◆ Description of the task ◆
Your answer should be an exact copy of the lines from the start of the entries to the line containing "String | 待分析文本（目前仅支持GBK编码），长度不超过256字节", both included.

------------------------------

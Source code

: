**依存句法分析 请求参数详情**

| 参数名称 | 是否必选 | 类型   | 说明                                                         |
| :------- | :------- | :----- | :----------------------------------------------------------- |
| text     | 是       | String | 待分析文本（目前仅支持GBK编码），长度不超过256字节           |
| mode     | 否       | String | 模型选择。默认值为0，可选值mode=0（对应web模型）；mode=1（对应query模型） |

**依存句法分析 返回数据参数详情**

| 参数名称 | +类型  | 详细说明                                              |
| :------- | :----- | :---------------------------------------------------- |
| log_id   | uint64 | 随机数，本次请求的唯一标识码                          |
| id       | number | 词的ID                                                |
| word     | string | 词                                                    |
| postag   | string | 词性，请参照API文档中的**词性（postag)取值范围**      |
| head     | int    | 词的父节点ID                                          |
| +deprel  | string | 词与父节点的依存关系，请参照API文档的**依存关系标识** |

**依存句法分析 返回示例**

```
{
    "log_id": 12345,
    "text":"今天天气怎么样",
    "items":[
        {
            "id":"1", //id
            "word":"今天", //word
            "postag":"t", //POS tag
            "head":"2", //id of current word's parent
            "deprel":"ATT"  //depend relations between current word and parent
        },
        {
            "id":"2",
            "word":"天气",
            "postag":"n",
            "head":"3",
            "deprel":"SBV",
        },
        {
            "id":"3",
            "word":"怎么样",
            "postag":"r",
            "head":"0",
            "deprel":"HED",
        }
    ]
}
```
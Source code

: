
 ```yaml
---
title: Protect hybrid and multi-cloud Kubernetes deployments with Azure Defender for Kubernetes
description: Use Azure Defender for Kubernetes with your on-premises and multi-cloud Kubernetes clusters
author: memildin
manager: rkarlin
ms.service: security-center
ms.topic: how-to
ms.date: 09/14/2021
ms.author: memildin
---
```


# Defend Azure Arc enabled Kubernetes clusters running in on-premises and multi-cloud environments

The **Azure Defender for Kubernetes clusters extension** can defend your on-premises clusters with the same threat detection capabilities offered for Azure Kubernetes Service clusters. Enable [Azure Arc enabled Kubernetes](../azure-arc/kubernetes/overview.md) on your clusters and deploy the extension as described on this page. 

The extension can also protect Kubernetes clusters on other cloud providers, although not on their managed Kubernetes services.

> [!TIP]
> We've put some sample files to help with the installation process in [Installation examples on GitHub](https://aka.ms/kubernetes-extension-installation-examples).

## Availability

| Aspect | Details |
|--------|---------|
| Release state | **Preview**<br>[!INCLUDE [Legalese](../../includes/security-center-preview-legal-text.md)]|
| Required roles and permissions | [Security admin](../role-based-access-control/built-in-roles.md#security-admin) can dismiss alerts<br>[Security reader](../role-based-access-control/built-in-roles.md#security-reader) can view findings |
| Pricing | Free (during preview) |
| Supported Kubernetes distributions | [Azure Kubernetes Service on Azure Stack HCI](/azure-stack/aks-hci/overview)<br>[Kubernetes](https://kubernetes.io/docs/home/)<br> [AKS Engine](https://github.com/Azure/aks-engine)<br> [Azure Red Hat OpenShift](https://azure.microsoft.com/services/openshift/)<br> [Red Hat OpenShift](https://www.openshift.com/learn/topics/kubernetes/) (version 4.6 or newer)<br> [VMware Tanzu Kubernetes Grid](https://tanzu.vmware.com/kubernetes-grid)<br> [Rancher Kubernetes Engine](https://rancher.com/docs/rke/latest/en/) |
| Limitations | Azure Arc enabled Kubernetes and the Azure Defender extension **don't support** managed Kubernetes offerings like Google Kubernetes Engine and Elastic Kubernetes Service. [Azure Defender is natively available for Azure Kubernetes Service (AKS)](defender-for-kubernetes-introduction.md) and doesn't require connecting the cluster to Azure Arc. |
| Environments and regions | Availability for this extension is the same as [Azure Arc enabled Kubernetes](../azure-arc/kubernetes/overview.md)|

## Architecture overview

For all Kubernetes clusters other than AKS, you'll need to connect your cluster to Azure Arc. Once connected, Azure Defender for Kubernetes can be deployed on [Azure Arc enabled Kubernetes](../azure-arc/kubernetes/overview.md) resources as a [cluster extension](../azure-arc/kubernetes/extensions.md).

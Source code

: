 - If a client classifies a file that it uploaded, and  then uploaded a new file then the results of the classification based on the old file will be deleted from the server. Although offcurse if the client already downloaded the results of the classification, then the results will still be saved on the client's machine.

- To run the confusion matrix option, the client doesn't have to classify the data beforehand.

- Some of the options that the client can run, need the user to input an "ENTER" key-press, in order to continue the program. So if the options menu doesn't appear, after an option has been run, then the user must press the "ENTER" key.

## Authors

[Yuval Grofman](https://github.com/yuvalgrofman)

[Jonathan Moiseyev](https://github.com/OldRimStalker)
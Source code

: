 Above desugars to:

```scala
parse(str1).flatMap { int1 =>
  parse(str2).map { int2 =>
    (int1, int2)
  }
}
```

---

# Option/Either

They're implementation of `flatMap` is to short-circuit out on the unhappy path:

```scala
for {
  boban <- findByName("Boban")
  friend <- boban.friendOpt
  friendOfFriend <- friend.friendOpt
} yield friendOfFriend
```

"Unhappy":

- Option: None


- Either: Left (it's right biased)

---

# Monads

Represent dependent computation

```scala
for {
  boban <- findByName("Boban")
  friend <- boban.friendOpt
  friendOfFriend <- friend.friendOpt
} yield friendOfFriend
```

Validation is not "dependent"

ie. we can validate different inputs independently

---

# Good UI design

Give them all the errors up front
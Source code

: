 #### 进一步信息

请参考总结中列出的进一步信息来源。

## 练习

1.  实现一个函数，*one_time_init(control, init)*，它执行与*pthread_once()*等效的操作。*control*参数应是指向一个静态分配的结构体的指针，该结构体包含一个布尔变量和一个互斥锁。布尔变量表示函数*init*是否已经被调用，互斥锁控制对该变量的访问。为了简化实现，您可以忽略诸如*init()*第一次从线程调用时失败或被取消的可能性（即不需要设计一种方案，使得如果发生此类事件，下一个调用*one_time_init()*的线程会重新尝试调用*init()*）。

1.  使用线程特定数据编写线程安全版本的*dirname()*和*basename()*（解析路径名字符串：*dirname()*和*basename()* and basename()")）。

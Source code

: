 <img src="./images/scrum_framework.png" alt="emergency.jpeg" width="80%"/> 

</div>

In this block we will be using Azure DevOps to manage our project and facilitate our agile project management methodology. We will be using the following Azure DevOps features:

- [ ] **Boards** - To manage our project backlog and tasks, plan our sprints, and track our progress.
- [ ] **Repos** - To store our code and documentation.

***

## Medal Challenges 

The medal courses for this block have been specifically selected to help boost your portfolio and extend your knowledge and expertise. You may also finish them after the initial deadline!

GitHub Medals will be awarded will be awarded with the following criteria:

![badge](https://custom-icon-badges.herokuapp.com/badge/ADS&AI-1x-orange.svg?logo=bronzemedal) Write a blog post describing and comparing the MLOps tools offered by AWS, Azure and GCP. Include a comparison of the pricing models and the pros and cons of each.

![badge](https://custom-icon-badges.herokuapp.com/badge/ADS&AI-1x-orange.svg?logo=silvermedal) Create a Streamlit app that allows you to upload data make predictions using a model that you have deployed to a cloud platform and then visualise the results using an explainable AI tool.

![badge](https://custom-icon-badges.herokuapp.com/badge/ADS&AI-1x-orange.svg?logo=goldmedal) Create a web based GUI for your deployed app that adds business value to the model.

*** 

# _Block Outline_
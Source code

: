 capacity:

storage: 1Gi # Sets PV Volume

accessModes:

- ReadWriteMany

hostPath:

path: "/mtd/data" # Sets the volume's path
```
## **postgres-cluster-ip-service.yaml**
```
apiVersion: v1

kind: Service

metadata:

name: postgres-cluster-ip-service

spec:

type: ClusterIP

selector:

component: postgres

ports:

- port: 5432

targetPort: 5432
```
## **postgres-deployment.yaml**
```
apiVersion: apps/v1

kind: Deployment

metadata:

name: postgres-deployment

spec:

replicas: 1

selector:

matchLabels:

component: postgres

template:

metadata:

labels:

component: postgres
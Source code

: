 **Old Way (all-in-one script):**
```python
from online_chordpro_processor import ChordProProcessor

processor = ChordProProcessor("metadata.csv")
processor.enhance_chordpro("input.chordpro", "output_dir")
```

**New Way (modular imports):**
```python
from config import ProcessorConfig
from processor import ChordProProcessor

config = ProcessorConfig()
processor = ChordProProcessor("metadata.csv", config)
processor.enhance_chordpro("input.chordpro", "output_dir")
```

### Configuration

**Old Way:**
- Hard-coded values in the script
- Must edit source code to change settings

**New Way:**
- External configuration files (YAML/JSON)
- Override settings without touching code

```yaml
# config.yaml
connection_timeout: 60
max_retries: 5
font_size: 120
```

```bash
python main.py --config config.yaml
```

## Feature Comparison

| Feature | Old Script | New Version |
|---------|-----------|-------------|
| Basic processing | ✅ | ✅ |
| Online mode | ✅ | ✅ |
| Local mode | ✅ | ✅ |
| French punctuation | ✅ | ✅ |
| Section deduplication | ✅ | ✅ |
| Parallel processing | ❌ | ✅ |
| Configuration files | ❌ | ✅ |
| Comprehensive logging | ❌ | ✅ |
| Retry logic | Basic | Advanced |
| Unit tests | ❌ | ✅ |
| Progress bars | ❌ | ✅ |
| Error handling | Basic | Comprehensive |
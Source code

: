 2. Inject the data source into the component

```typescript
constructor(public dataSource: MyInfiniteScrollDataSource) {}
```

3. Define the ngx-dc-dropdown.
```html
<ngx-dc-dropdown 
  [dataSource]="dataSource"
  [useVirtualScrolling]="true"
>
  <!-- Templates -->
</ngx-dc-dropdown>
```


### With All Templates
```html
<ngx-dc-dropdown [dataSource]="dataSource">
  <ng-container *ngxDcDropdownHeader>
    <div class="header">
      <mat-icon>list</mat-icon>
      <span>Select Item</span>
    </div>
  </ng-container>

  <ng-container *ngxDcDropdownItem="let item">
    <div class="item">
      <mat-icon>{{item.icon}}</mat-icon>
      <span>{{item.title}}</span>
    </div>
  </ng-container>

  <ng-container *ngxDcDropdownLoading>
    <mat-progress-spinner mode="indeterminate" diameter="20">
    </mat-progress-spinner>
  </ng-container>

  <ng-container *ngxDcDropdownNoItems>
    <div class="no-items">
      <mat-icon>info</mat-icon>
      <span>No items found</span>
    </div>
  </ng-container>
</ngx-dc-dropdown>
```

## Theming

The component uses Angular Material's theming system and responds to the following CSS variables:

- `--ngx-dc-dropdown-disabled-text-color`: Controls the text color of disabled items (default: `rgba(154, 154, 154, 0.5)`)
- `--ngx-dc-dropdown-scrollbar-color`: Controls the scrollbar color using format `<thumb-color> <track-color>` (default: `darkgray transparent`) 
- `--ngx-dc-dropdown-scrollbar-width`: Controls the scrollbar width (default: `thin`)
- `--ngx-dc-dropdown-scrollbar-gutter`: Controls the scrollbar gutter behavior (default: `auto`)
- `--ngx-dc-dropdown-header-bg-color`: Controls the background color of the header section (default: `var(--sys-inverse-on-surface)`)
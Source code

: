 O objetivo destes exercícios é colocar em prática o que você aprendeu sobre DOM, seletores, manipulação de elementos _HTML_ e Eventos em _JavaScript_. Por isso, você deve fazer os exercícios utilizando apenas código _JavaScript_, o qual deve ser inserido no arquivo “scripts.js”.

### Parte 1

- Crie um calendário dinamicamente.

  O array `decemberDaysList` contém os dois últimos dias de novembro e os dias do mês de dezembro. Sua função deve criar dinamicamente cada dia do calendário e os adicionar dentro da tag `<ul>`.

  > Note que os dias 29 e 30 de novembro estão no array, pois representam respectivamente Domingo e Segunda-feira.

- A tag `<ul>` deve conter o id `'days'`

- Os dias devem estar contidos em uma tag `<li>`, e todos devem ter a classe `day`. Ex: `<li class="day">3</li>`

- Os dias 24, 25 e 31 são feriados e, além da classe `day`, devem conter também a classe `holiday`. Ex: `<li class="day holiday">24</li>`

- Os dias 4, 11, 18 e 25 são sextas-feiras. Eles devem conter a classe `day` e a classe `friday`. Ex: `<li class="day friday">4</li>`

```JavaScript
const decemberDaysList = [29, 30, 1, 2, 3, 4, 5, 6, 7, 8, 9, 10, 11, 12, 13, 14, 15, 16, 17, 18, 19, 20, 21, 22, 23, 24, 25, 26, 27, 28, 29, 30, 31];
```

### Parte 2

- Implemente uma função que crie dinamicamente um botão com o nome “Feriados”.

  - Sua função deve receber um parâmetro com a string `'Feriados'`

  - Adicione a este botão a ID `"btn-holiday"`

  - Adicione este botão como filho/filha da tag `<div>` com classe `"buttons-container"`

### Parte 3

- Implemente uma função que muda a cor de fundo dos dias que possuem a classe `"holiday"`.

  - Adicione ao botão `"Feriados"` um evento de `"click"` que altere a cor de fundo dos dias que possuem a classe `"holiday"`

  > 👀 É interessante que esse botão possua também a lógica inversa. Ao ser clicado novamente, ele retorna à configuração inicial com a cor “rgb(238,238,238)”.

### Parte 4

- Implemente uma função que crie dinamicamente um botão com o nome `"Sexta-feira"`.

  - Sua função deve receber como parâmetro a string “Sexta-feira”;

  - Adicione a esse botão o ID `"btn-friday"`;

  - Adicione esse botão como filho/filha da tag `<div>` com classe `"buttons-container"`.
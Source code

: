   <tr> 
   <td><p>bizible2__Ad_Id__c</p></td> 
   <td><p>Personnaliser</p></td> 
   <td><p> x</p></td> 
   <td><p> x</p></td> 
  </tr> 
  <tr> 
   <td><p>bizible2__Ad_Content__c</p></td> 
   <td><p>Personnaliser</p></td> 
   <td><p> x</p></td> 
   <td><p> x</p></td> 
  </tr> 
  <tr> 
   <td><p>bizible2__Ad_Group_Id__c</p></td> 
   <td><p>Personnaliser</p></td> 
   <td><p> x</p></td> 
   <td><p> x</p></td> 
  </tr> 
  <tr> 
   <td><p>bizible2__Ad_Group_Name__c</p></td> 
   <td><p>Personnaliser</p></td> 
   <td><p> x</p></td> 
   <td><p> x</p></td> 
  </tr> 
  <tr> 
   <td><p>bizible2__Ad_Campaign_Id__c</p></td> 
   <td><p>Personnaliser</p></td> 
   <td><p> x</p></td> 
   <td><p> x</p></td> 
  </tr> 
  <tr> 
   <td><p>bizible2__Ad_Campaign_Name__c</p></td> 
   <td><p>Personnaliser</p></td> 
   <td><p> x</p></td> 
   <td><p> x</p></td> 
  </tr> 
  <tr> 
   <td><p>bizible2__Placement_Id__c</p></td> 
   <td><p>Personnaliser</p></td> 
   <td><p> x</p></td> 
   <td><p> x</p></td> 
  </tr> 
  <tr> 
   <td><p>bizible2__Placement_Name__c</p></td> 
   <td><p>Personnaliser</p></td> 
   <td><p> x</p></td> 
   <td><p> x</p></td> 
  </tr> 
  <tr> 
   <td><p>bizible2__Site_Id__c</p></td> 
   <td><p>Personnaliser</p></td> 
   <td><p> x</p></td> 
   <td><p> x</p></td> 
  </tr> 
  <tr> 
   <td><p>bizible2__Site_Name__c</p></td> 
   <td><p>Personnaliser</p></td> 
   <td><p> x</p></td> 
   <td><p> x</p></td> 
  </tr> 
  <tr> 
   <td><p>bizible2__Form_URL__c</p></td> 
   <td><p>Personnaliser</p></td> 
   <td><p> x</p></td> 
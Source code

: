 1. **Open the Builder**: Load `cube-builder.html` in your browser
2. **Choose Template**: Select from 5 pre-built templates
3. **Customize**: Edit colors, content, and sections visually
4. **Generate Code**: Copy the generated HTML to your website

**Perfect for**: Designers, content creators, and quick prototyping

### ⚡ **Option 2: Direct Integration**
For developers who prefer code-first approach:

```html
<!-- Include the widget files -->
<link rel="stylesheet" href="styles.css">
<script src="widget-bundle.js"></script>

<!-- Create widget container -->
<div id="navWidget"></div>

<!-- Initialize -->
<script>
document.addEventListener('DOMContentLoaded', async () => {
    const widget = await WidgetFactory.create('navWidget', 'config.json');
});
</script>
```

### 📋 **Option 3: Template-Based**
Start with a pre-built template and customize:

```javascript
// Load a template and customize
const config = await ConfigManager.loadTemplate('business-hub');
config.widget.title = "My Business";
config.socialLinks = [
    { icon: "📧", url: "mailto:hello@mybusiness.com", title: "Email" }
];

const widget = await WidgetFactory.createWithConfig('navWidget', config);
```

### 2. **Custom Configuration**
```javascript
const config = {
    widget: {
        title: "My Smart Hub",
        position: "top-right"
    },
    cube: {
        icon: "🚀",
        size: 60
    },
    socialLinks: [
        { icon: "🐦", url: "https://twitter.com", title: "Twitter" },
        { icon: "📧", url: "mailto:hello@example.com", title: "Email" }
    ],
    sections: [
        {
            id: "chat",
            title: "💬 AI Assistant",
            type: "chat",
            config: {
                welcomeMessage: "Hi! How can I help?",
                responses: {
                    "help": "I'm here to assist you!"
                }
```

------------------------------

◆ Expected output ◆
Source code

:**依存句法分析 请求参数详情**

| 参数名称 | 是否必选 | 类型   | 说明                                                         |
| :------- | :------- | :----- | :----------------------------------------------------------- |
| text     | 是       | String | 待分析文本（目前仅支持GBK编码），长度不超过256字节           |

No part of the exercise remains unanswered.